Today they seem so simple. There was a slinky in one, and a baton, a kaleidoscope, and a hula-hoop in another. Once, there was a tall doll dressed in a prom dress, complete with permed hair, sequined heels and pearls. Another year there was a Betsy-Wetsy, the next there was Tiny Tears. These “high-tech” dolls had a hole in the back of their mouths or the corners of their eyes. When a bottle of water was inserted into the mouth, it ran down through the hollow body and out a hole covered, hopefully, by a toy diaper, or leaked out the eye sockets. In the mid- to late ’50s, that was really an advancement in the toy world!

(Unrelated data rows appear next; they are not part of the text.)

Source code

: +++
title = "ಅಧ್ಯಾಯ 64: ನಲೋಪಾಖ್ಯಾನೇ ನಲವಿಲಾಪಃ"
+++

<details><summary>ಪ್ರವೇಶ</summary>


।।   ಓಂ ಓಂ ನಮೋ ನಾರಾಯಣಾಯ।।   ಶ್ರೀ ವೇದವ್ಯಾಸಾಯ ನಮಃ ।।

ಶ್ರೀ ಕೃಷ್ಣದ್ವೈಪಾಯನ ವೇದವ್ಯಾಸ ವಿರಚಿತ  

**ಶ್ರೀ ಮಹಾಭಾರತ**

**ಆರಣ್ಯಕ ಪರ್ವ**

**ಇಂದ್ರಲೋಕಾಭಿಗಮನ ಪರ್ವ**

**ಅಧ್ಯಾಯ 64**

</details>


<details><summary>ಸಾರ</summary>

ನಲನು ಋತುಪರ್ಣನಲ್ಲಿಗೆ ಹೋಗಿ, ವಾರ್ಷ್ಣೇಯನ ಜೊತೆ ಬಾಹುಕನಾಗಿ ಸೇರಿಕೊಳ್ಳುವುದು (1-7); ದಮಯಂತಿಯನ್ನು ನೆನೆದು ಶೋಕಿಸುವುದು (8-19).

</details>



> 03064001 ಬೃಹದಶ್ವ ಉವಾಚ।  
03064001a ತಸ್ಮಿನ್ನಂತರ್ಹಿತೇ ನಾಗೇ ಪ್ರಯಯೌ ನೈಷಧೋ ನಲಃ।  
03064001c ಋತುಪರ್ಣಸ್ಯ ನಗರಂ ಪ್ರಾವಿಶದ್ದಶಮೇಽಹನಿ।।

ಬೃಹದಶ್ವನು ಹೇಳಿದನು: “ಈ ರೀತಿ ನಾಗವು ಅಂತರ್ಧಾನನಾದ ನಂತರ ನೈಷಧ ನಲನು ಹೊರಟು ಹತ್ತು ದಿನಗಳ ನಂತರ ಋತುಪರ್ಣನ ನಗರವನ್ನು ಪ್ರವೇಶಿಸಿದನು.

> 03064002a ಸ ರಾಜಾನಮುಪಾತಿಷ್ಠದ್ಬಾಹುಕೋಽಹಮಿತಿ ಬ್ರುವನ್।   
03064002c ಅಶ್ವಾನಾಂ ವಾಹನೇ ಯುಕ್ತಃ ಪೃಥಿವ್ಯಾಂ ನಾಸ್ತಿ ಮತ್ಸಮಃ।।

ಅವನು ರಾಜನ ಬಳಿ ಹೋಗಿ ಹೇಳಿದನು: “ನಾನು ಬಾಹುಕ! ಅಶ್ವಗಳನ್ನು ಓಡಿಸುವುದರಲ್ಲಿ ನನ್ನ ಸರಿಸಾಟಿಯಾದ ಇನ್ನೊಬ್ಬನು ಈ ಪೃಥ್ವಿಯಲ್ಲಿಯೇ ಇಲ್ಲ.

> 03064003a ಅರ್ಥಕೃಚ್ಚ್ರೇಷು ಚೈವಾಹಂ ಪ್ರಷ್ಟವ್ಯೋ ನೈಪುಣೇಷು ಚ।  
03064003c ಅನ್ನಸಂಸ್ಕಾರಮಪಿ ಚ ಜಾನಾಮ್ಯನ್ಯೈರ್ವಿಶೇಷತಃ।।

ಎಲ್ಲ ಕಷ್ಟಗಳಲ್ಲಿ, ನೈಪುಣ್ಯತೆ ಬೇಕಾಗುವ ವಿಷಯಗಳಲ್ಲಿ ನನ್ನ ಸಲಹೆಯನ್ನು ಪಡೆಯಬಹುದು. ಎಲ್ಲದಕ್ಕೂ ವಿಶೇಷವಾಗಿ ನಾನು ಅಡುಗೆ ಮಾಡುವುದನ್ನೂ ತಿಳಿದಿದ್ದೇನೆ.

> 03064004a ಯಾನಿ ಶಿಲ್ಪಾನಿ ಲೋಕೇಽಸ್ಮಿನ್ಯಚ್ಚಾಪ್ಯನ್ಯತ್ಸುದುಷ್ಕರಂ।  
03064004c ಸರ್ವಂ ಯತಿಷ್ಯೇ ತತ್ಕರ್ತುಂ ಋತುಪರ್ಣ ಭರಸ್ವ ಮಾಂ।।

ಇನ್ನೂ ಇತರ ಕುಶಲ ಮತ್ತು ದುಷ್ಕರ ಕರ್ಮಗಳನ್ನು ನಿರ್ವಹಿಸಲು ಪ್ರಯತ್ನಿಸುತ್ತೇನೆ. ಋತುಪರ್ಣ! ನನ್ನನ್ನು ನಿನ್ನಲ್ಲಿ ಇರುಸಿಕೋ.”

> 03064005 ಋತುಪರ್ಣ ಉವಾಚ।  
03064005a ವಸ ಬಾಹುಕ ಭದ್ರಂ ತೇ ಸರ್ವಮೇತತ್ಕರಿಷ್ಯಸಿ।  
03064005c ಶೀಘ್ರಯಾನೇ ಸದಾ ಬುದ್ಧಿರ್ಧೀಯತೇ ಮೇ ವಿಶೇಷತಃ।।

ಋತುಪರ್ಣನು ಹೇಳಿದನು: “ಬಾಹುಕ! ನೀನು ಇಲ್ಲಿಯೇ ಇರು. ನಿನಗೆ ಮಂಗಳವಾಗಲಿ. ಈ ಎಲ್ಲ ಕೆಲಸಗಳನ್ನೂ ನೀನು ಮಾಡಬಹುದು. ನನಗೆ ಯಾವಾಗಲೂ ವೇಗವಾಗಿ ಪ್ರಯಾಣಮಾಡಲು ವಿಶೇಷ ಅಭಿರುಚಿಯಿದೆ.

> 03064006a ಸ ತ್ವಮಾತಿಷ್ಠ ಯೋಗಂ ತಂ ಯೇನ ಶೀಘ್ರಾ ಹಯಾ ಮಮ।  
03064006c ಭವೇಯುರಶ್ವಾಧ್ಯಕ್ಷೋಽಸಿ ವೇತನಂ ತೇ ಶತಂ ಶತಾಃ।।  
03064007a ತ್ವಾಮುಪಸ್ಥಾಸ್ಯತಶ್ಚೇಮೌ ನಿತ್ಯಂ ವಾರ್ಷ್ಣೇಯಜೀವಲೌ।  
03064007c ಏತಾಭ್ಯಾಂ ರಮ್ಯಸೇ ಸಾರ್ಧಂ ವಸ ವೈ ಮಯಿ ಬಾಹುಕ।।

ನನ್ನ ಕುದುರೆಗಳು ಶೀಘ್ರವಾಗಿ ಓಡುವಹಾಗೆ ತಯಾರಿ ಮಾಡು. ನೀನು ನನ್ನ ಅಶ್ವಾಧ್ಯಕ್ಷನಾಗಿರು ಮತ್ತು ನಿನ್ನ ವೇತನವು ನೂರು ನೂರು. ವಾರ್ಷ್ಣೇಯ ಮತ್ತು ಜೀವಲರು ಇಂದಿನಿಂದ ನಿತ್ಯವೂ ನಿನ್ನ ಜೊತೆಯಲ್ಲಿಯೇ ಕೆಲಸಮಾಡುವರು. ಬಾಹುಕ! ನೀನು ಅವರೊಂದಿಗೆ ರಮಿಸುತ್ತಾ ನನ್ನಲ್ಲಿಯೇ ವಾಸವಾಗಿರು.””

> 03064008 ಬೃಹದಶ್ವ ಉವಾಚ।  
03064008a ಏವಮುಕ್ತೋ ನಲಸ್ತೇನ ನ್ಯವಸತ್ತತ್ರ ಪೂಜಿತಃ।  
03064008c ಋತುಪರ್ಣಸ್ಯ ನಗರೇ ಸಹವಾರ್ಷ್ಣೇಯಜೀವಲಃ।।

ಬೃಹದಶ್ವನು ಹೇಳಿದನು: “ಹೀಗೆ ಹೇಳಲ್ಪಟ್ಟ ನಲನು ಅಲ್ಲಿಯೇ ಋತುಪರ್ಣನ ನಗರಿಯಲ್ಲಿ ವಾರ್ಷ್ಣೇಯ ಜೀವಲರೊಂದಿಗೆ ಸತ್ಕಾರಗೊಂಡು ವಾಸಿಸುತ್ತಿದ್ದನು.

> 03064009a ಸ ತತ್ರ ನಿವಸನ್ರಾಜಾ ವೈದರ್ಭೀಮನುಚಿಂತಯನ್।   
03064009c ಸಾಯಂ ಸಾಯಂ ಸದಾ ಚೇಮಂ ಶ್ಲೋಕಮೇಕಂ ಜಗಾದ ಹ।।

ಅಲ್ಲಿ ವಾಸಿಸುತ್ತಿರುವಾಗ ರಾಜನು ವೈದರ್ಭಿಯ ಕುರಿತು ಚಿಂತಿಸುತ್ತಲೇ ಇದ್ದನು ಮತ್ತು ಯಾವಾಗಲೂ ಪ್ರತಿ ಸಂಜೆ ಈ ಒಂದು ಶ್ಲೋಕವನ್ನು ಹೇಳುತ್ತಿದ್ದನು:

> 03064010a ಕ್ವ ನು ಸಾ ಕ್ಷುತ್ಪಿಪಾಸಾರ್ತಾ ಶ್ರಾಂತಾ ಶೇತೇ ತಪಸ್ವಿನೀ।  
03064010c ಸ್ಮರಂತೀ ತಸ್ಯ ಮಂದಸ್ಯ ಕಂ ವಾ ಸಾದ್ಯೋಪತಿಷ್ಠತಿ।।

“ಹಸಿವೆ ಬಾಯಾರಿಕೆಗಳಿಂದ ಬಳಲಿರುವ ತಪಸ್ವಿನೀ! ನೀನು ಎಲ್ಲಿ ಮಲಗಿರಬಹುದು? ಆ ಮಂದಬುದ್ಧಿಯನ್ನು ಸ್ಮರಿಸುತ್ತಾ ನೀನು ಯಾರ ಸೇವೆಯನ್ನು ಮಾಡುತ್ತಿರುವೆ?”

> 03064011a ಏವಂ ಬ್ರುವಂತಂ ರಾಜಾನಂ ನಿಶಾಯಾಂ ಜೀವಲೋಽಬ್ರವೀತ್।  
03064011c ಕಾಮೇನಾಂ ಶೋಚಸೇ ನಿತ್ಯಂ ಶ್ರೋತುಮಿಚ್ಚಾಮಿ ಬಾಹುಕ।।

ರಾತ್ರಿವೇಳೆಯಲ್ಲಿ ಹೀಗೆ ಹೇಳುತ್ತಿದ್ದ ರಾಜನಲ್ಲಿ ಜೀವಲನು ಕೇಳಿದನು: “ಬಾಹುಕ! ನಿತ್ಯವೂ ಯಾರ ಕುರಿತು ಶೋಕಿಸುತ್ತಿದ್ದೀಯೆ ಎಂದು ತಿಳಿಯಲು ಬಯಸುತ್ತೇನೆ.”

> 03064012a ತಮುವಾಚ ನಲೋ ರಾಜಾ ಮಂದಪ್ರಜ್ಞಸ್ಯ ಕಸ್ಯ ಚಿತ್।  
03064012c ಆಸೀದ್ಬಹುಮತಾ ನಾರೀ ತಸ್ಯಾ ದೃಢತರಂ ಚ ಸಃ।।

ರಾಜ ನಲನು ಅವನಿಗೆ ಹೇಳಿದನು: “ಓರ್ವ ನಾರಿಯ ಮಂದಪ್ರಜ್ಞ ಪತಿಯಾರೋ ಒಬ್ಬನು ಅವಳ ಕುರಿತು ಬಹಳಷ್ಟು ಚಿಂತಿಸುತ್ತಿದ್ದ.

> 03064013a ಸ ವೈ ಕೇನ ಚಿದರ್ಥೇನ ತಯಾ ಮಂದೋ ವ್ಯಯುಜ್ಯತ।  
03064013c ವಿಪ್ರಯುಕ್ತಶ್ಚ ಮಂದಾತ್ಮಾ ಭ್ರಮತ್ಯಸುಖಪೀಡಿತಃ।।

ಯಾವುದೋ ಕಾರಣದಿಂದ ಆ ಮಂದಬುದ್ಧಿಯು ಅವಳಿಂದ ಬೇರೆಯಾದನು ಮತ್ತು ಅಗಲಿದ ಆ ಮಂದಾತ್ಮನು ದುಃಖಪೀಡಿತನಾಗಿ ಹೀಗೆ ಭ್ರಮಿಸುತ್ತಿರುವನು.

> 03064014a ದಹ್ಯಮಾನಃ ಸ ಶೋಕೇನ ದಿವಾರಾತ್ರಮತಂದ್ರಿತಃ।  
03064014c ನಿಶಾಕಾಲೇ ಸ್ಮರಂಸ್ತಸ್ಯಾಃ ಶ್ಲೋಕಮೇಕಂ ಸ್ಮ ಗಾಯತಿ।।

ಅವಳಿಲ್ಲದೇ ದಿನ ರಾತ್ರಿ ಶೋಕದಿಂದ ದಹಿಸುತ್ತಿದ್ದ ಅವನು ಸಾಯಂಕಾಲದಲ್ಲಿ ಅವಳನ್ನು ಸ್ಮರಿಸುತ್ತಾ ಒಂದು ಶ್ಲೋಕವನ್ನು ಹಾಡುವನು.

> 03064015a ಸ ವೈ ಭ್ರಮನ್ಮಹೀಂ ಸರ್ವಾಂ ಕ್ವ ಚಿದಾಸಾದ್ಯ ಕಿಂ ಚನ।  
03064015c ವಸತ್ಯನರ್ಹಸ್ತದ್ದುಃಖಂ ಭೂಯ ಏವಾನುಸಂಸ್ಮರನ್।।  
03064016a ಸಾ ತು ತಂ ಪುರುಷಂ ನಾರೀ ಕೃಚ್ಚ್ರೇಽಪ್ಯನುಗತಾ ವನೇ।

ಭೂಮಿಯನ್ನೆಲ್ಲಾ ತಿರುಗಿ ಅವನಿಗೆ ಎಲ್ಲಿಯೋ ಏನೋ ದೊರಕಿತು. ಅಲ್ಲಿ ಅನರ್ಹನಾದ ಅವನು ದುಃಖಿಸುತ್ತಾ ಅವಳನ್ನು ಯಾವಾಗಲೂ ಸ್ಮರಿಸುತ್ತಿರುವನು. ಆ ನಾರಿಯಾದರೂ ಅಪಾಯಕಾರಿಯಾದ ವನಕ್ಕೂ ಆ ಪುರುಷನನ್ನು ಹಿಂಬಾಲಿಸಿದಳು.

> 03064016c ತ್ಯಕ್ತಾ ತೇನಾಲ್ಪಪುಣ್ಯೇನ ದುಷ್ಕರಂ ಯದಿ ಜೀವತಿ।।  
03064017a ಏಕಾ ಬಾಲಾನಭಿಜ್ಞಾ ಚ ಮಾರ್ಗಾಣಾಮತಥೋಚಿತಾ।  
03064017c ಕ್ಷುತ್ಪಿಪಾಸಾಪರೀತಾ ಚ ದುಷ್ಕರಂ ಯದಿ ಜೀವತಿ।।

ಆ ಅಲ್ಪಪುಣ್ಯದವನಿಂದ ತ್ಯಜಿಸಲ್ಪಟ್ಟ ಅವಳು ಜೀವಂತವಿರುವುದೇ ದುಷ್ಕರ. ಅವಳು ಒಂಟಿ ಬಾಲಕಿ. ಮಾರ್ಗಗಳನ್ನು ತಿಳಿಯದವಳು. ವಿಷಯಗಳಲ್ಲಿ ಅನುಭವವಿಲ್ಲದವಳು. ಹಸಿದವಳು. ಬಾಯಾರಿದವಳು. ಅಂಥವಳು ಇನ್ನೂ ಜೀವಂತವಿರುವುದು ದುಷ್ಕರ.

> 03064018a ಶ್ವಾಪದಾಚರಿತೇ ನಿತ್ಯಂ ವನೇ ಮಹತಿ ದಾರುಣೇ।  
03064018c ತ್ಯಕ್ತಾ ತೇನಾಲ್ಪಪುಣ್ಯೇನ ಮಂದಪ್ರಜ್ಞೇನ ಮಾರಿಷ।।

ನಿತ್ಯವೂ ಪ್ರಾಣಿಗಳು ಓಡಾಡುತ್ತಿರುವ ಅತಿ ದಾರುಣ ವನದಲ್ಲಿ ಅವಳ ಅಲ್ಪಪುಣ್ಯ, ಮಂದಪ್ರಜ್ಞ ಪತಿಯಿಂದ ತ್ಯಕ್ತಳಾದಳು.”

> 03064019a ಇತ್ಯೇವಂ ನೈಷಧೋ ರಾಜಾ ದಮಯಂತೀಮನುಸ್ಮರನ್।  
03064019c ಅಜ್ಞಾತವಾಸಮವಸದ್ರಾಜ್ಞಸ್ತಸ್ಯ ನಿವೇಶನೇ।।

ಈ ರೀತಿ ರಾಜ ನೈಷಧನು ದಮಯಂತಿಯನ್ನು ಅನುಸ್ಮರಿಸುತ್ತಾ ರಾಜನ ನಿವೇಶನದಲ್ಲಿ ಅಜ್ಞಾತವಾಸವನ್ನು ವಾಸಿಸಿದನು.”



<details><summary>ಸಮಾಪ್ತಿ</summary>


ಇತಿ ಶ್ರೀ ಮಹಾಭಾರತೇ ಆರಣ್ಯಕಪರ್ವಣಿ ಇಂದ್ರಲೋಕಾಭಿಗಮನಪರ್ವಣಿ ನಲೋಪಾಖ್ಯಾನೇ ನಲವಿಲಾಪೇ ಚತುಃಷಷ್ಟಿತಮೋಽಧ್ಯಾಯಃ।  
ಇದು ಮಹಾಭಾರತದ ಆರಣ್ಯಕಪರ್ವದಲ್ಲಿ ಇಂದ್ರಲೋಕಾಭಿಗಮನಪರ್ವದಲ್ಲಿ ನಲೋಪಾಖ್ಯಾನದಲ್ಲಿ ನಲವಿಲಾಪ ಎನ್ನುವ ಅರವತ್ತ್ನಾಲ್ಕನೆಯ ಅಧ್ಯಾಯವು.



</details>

In 1959, Barbie came along and changed the way that little girls played with dolls (and looked at themselves) forever. This doll was the start of a mega-billion dollar industry. She had an extensive wardrobe (that is still growing) a house, a condo, a car, and a boyfriend. The boyfriend, Ken, was on any given day, an airplane pilot, surfer, Army officer, or tennis pro.
The antithesis of Ken was GI Joe. Hasbro made history with the first doll suitable for boys — ahem, action figure. GI Joe was a man’s man. Often bearded, he wore camo clothes and regulation combat boots, carried a miniature rifle, and had all the accessories of war, including anti-aircraft missiles.
I never had a GI Joe, mind you, but Santa brought one for my son, and GI Joe is still around, still fighting the good fight, evidently, because when I Googled him, I found the 2012 accessory pack, complete with newer ways to kill other toy soldiers.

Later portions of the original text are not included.